Stored items from a collection:
╭──

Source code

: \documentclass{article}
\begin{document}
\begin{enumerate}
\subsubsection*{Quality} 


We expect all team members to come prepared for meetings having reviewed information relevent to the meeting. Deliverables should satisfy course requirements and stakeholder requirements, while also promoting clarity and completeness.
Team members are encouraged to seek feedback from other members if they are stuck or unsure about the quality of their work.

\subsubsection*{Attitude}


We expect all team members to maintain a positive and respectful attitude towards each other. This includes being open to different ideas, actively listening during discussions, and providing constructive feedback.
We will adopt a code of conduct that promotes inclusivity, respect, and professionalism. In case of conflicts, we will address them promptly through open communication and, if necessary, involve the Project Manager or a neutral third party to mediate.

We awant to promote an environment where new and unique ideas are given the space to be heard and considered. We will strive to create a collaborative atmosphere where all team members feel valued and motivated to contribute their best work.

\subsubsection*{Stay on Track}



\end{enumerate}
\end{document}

╰──
╭──

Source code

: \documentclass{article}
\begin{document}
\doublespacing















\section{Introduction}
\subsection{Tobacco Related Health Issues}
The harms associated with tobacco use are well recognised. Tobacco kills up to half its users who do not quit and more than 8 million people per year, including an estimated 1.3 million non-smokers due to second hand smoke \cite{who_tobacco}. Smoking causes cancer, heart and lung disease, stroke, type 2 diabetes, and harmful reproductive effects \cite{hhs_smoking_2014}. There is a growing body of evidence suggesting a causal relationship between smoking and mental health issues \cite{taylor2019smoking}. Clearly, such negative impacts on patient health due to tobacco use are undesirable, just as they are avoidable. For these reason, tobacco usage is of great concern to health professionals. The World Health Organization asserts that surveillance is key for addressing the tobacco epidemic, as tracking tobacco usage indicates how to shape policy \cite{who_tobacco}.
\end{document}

╰──

WHAT YOU SHOULD DO:
Where a line above holds the word "will", copy it.

TASK RESPONSE:
We will adopt a code of conduct that promotes inclusivity, respect, and professionalism. In case of conflicts, we will address them promptly through open communication and, if necessary, involve the Project Manager or a neutral third party to mediate.
We awant to promote an environment where new and unique ideas are given the space to be heard and considered. We will strive to create a collaborative atmosphere where all team members feel valued and motivated to contribute their best work.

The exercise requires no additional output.